Don't have calves, so I don't know, but you can order a lower model for shorter animals. The mini donks are little bigger than a big dog and have no trouble. They seem content to pick thru the trough hay or reach in and get to the lower part of the bale. 
The hay savings is incredible. There's no more than 20lbs of hay on the ground. This time last year, I bet there was a full 850lb bale already wasted. Clean up is going to be done with a springy leaf rake and about 1/2 hr of time this spring rather than a tractor & bucket and a dump truck and a full day.


----------



## Dill

Well I figure my calves are same size as the donkeys, so that should work. Those guys seem big for dexters, or the perspective is just way off. Maybe its a mini house as well. Have you had to clean it out? That would seem like the only problem.

So do you sell him hay and fill the feeder as well?


----------



## JD3430

Dill said:


> Well I figure my calves are same size as the donkeys, so that should work. Those guys seem big for dexters, or the perspective is just way off. Maybe its a mini house as well. Have you had to clean it out?
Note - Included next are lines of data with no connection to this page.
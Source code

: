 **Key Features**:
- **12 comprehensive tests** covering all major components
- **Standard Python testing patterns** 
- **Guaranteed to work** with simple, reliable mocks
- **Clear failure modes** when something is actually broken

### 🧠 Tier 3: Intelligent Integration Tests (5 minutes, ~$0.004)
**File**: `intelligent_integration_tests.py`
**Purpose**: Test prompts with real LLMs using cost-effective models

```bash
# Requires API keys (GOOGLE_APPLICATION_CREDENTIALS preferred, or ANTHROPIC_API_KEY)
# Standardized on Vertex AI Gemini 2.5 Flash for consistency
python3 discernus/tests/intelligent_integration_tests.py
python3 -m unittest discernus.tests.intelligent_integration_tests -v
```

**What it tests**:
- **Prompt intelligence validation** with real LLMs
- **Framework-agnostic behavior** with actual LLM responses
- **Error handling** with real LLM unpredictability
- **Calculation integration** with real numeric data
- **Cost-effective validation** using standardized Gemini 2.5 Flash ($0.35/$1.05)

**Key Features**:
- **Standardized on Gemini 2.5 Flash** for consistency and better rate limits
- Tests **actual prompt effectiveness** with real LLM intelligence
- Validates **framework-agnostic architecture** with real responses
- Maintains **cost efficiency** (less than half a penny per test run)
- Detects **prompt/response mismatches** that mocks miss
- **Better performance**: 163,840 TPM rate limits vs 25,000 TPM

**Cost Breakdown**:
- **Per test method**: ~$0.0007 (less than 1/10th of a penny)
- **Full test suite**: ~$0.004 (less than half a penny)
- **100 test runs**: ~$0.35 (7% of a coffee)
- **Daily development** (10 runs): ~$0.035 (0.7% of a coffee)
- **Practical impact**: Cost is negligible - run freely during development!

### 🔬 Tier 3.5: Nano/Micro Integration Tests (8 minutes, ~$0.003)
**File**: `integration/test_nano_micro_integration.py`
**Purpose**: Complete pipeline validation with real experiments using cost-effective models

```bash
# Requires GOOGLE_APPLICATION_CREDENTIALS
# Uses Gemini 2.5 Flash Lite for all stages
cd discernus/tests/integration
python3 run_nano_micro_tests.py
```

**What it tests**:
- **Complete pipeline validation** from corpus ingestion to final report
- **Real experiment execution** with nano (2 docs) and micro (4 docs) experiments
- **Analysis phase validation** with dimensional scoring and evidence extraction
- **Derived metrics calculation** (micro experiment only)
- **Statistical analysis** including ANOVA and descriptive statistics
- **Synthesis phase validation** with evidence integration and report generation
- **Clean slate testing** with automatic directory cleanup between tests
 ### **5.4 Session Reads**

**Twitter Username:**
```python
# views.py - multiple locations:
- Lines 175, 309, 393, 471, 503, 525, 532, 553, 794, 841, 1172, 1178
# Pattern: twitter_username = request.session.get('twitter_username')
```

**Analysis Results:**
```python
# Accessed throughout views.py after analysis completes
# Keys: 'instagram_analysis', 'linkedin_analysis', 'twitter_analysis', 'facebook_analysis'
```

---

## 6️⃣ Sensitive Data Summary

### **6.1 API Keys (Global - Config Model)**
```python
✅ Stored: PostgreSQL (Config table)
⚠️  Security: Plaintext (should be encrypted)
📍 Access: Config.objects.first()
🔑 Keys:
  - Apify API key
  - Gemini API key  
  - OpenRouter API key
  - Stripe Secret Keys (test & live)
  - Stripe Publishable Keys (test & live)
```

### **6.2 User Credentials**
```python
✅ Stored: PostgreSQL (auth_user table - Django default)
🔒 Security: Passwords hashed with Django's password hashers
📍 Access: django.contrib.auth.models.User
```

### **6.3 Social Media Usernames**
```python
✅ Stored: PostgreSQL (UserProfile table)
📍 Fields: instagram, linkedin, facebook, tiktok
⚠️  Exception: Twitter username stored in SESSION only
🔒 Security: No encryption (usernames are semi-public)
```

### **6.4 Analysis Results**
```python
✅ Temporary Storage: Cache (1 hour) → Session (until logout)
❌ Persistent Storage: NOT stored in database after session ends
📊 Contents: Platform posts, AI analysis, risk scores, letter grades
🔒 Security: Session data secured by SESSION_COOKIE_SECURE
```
That would seem like the only problem.
> So do you sell him hay and fill the feeder as well?


Haven't had to clean it out. The boss is afraid they'll run out of hay, so the herd isn't forced to clean out the trough when the bale is gone. Donks seem to like to nose around in the trough. Might be a small square or 2 total in trough. 
I sell him hay, feed the bales to his little herd, clean up, snowplow about 2 miles of private lanes and bush hog fields for him. 
I want to get about 5 customers like him and take the heavy lifting off their hands for a reasonable fee. 
I think between that and selling 400-500 tons of good hay per year, I'll have the job I always wanted to coast into retirement with and have a heck of a lot of fun, too.


----------



## Ironhorse98

I don't recommend thishay saver for feeders. I don't usually complain but when this is a daily occurrence it gets frustrating


----------



## paoutdoorsman

Well hello there Ironhorse. Welcome to haytalk. You revived a 2 1/2 year old thread here. What is the daily occurrence that is frustrating you?


----------



## Northeast PA hay and beef

Saw this post and have to say we love the haysaver. We now have three of them and our beef cattle have no issues. We tend to make them clean up the bale before we add another. If bales are kept in shed there will not be a piece of hay left. If outside bales only thing left is some of the bottom that was wet/moldy. Even then ours have the tires on the bottom. All we do is lift them up and move twice a winter. No manual clean out. We added 15 animals the year we got them and only fed 50 more bales that winter, over year before with ring feeders.


----------



## JD3430

Northeast PA hay and beef said:


> Saw this post and have to say we love the haysaver. We now have three of them and our beef cattle have no issues. We tend to make them clean up the bale before we add another. If bales are kept in shed there will not be a piece of hay left. If outside bales only thing left is some of the bottom that was wet/moldy. Even then ours have the tires on the bottom. All we do is lift them up and move twice a winter. No manual clean out. We added 15 animals the year we got them and only fed 50 more bales that winter, over year before with ring feeders.


The one I have out my window is still in good shape. It does have a treated plywood floor that's probably going to need replaced every 5 years, but it's better than rusted metal.


----------



## wheatridgefarmMD

JD3430 said:


> The one I have out my window is still in good shape. It does have a treated plywood floor that's probably going to need replaced every 5 years, but it's better than rusted metal.


I pulled mine out when it started breaking up... makes clean outs alot easier.


----------